PROBLEM DETAILS: Look below for the line that has "list of errors)."; output exactly from it through the line that has "Esta expresi\'on es", and leave the pictures out.

RECORDS PROVIDED:
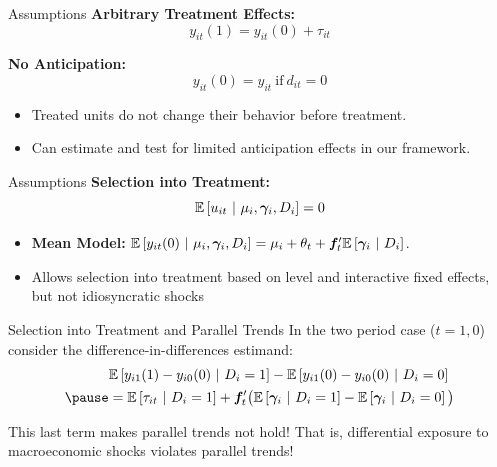 \documentclass[aspectratio=43,t]{beamer}
\begin{document}
\begin{frame}{Assumptions}
    \textbf{Arbitrary Treatment Effects:}
    \begin{equation}
        y_{it}(1) = y_{it}(0) + \tau_{it}
    \end{equation}


    \bigskip\pause
    \textbf{No Anticipation:}
    $$
      y_{it}(0) = y_{it} \ \text{if}\  d_{it} = 0
    $$

    \begin{itemize}
        \item Treated units do not change their behavior before treatment.
        \item Can estimate and test for limited anticipation effects in our framework. 
    \end{itemize}
\end{frame}

\begin{frame}{Assumptions}
    \textbf{Selection into Treatment:}
    \begin{equation*}
        \mathbb{E}\left[u_{it} \ \vert \ \mu_i, \bm \gamma_i, D_i\right] = 0
    \end{equation*}
    
    \begin{itemize}
        \item \textbf{Mean Model:} $\mathbb{E}\left[y_{it}(0) \ \vert \ \mu_i, \bm \gamma_i, D_i\right] = \mu_i + \theta_t + \bm f_t' \mathbb{E}\left[\bm \gamma_i \ \vert \ D_i\right]$.

        \item Allows selection into treatment based on level and interactive fixed effects, but not idiosyncratic shocks
    \end{itemize}
\end{frame}

\begin{frame}{Selection into Treatment and Parallel Trends}
    In the two period case ($t = 1, 0$) consider the difference-in-differences estimand:
    \begin{align*}
        &\condexpec{y_{i1}(1) - y_{i0}(0)}{D_i = 1} - \condexpec{y_{i1}(0) - y_{i0}(0)}{D_i = 0} \\ \pause
        &= \condexpec{\tau_{it}}{D_i = 1} + \bm f_t' \big( \condexpec{\bm \gamma_i}{D_i = 1} - \condexpec{\bm \gamma_i}{D_i = 0} \big) 
    \end{align*}
    
    \bigskip \pause
    This last term makes parallel trends not hold! That is, differential exposure to macroeconomic shocks violates parallel trends!
\end{frame}
\end{document}
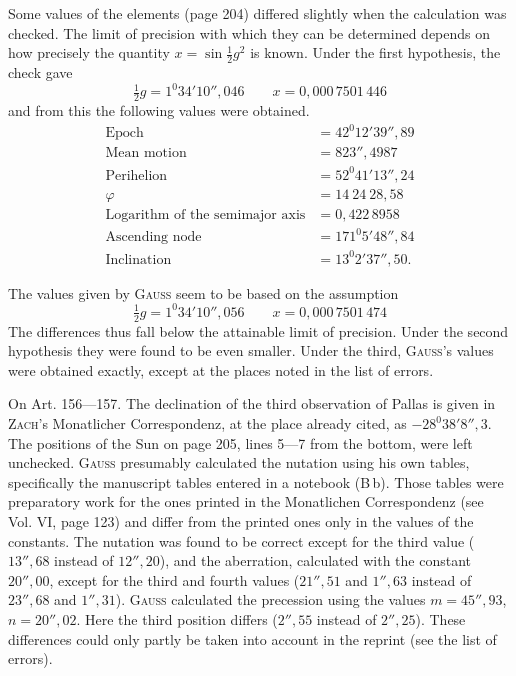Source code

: Some values of the elements (page 204) differed slightly when the calculation was
checked. The limit of precision with which they can be determined depends on how
precisely the quantity $x = \sin\tfrac12 g^2$ is known. Under the first hypothesis,
the check gave
\[
\tfrac12 g = 1^0 34' 10''{,}046 \qquad x = 0{,}000\,7501\,446
\]
and from this the following values were obtained.
\[
\begin{aligned}
\text{Epoch} &= 42^0 12' 39''{,}89 \\
\text{Mean motion} &= 823''{,}4987 \\
\text{Perihelion} &= 52^0 41' 13''{,}24 \\
\varphi &= 14\ 24\ 28{,}58 \\
\text{Logarithm of the semimajor axis} &= 0{,}422\,8958 \\
\text{Ascending node} &= 171^0 5' 48''{,}84 \\
\text{Inclination} &= 13^0 2' 37''{,}50.
\end{aligned}
\]

The values given by \textsc{Gauss} seem to be based on the assumption
\[
\tfrac12 g = 1^0 34' 10''{,}056 \qquad x = 0{,}000\,7501\,474
\]
The differences thus fall below the attainable limit of precision. Under the second
hypothesis they were found to be even smaller. Under the third, \textsc{Gauss}'s
values were obtained exactly, except at the places noted in the list of errors.

On Art. 156---157. The declination of the third observation of Pallas is given in
\textsc{Zach}'s Monatlicher Correspondenz, at the place already cited, as
$-28^0 38' 8''{,}3$. The positions of the Sun on page 205, lines 5---7 from the bottom,
were left unchecked. \textsc{Gauss} presumably calculated the nutation using his own
tables, specifically the manuscript tables entered in a notebook (B\,b). Those tables
were preparatory work for the ones printed in the Monatlichen Correspondenz (see
Vol. VI, page 123) and differ from the printed ones only in the values of the constants.
The nutation was found to be correct except for the third value ($13''{,}68$ instead
of $12''{,}20$), and the aberration, calculated with the constant $20''{,}00$, except
for the third and fourth values ($21''{,}51$ and $1''{,}63$ instead of $23''{,}68$ and
$1''{,}31$). \textsc{Gauss} calculated the precession using the values $m = 45''{,}93$,
$n = 20''{,}02$. Here the third position differs ($2''{,}55$ instead of $2''{,}25$).
These differences could only partly be taken into account in the reprint (see the
list of errors).

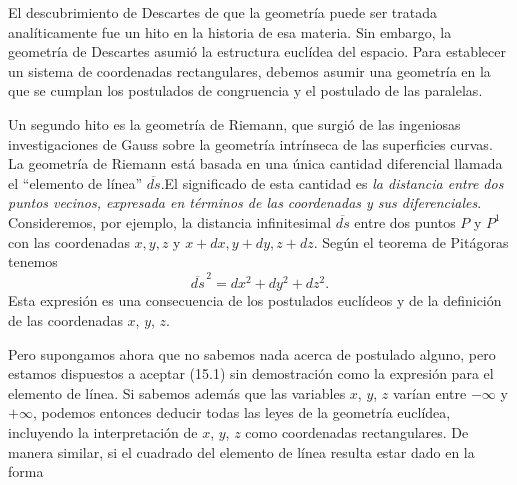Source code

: \documentclass[12pt,a4paper]{book}
\begin{document}
\begin{center}
El descubrimiento de Descartes de que la geometr\'ia puede ser tratada anal\'iticamente fue un hito en la historia de esa materia. Sin embargo, la geometr\'ia de Descartes asumi\'o la estructura eucl\'idea del espacio. Para establecer un sistema de coordenadas rectangulares, debemos asumir una geometr\'ia en la que se cumplan los postulados de congruencia y el postulado de las paralelas.

Un segundo hito es la geometr\'ia de Riemann, que surgi\'o de las ingeniosas investigaciones de Gauss sobre la geometr\'ia intr\'inseca de las superficies curvas. La geometr\'ia de Riemann est\'a basada en una \'unica cantidad diferencial llamada el ``elemento de l\'inea'' $\overline{ds}$.\footnotemark[1] El significado de esta cantidad es \textit{la distancia entre dos puntos vecinos, expresada en t\'erminos de las coordenadas y sus diferenciales}. Consideremos, por ejemplo, la distancia infinitesimal $\overline{ds}$ entre dos puntos $P$ y $P^1$ con las coordenadas $x, y, z$ y $x + dx, y + dy, z + dz$. Seg\'un el teorema de Pit\'agoras tenemos
\begin{equation}
\overline{ds}^{\,2} = dx^2 + dy^2 + dz^2.
\tag{15.1}
\end{equation}
Esta expresi\'on es una consecuencia de los postulados eucl\'ideos y de la definici\'on de las coordenadas $x$, $y$, $z$.

Pero supongamos ahora que no sabemos nada acerca de postulado alguno, pero estamos dispuestos a aceptar (15.1) sin demostraci\'on como la expresi\'on para el elemento de l\'inea. Si sabemos adem\'as que las variables $x$, $y$, $z$ var\'ian entre $-\infty$ y $+\infty$, podemos entonces deducir todas las leyes de la geometr\'ia eucl\'idea, incluyendo la interpretaci\'on de $x$, $y$, $z$ como coordenadas rectangulares. De manera similar, si el cuadrado del elemento de l\'inea resulta estar dado en la forma



\end{center}
\end{document}

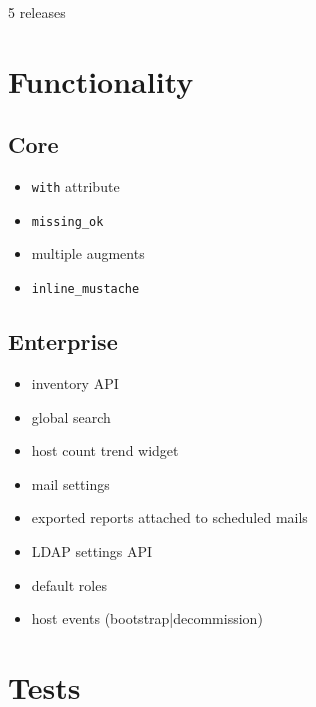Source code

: \documentclass[11pt]{article}
\begin{document}
5 releases

\section*{Functionality}
\label{sec:org06237f0}
\subsection*{Core}
\label{sec:orgc948160}
\begin{itemize}
\item \texttt{with} attribute
\item \texttt{missing\_ok}
\item multiple augments
\item \texttt{inline\_mustache}
\end{itemize}

\subsection*{Enterprise}
\label{sec:org569e066}
\begin{itemize}
\item inventory API
\item global search
\item host count trend widget
\item mail settings
\item exported reports attached to scheduled mails
\item LDAP settings API
\item default roles
\item host events (bootstrap|decommission)
\end{itemize}

\section*{Tests}
\label{sec:orgd830285}
\end{document}
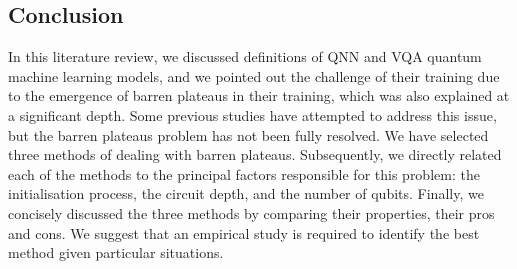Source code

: \subsection{Conclusion}
In this literature review, we discussed definitions of QNN and VQA quantum machine learning models, and we pointed out the challenge of their training due to the emergence of barren plateaus in their training, which was also explained at a significant depth. 
Some previous studies have attempted to address this issue, but the barren plateaus problem has not been fully resolved.
We have selected three methods of dealing with barren plateaus. 
Subsequently, we directly related each of the methods to the principal factors responsible for this problem: the initialisation process, the circuit depth, and the number of qubits.
Finally, we concisely discussed the three methods by comparing their properties, their pros and cons.
We suggest that an empirical study is required to identify the best method given particular situations.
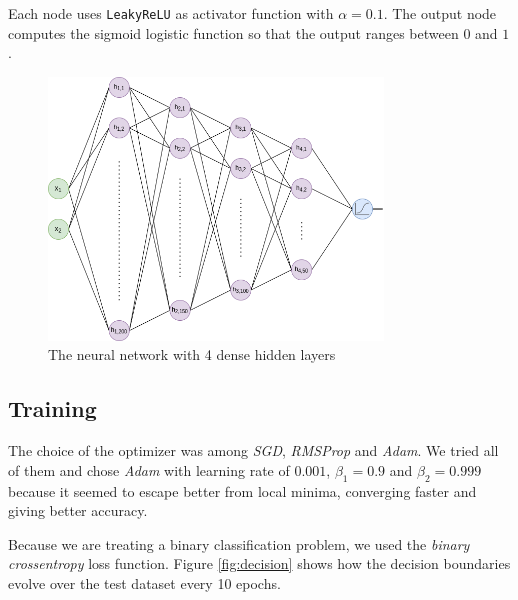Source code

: \documentclass[compsoc]{IEEEtran}
\begin{document}
Each node uses \texttt{LeakyReLU} as activator function with $\alpha=0.1$. The output node computes the sigmoid logistic function so that the output ranges between $0$ and $1$.

\begin{figure}[ht!]
\centering                                                                        
\includegraphics[width=3.5in]{../images/nn-1.png}
\captionsetup{justification=centering}                                                                                                                                   
\caption{The neural network with 4 dense hidden layers}
\label{fig:nn}                                                                                                                                                           
\end{figure}

\subsection{Training}
The choice of the optimizer was among \emph{SGD}, \emph{RMSProp} and \emph{Adam}. We tried all of them and chose \emph{Adam} 
with learning rate of $0.001$, $\beta_{1}=0.9$ and $\beta_{2}=0.999$ because it seemed to escape better from local minima, converging faster and giving better accuracy. \par
Because we are treating a binary classification problem, we used the \emph{binary crossentropy} loss function.
Figure \ref{fig:decision} shows how the decision boundaries evolve over the test dataset every 10 epochs.
\end{document}
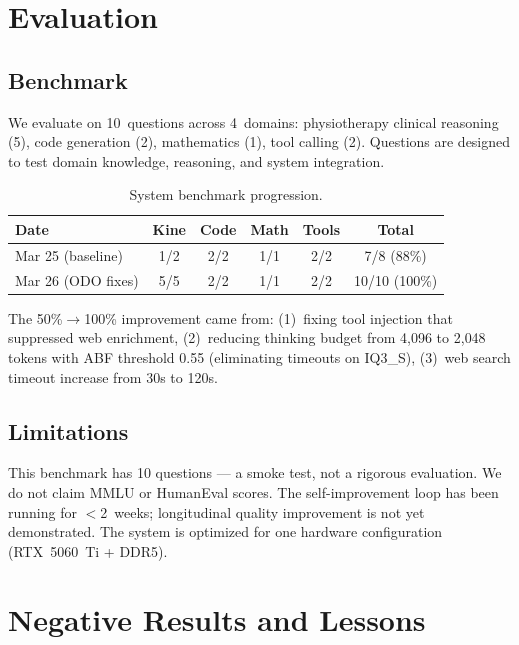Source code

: \documentclass[10pt,a4paper]{article}
\begin{document}
\section{Evaluation}

\subsection{Benchmark}

We evaluate on 10~questions across 4~domains: physiotherapy clinical reasoning (5), code generation (2), mathematics (1), tool calling (2). Questions are designed to test domain knowledge, reasoning, and system integration.

\begin{table}[h]
\centering
\caption{System benchmark progression.}
\begin{tabular}{lccccc}
\toprule
\textbf{Date} & \textbf{Kine} & \textbf{Code} & \textbf{Math} & \textbf{Tools} & \textbf{Total} \\
\midrule
Mar 25 (baseline) & 1/2 & 2/2 & 1/1 & 2/2 & 7/8 (88\%) \\
Mar 26 (ODO fixes) & 5/5 & 2/2 & 1/1 & 2/2 & 10/10 (100\%) \\
\bottomrule
\end{tabular}
\end{table}

The 50\%$\to$100\% improvement came from: (1)~fixing tool injection that suppressed web enrichment, (2)~reducing thinking budget from 4{,}096 to 2{,}048 tokens with ABF threshold 0.55 (eliminating timeouts on IQ3\_S), (3)~web search timeout increase from 30s to 120s.

\subsection{Limitations}

This benchmark has 10 questions --- a smoke test, not a rigorous evaluation. We do not claim MMLU or HumanEval scores. The self-improvement loop has been running for $<$2~weeks; longitudinal quality improvement is not yet demonstrated. The system is optimized for one hardware configuration (RTX~5060~Ti + DDR5).

\section{Negative Results and Lessons}
\end{document}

SOLVED EXERCISE:
list of errors).

Source code

: \documentclass[12pt,a4paper]{book}
\begin{document}
\begin{center}
El descubrimiento de Descartes de que la geometr\'ia puede ser tratada anal\'iticamente fue un hito en la historia de esa materia. Sin embargo, la geometr\'ia de Descartes asumi\'o la estructura eucl\'idea del espacio. Para establecer un sistema de coordenadas rectangulares, debemos asumir una geometr\'ia en la que se cumplan los postulados de congruencia y el postulado de las paralelas.

Un segundo hito es la geometr\'ia de Riemann, que surgi\'o de las ingeniosas investigaciones de Gauss sobre la geometr\'ia intr\'inseca de las superficies curvas. La geometr\'ia de Riemann est\'a basada en una \'unica cantidad diferencial llamada el ``elemento de l\'inea'' $\overline{ds}$.\footnotemark[1] El significado de esta cantidad es \textit{la distancia entre dos puntos vecinos, expresada en t\'erminos de las coordenadas y sus diferenciales}. Consideremos, por ejemplo, la distancia infinitesimal $\overline{ds}$ entre dos puntos $P$ y $P^1$ con las coordenadas $x, y, z$ y $x + dx, y + dy, z + dz$. Seg\'un el teorema de Pit\'agoras tenemos
\begin{equation}
\overline{ds}^{\,2} = dx^2 + dy^2 + dz^2.
\tag{15.1}
\end{equation}
Esta expresi\'on es una consecuencia de los postulados eucl\'ideos y de la definici\'on de las coordenadas $x$, $y$, $z$.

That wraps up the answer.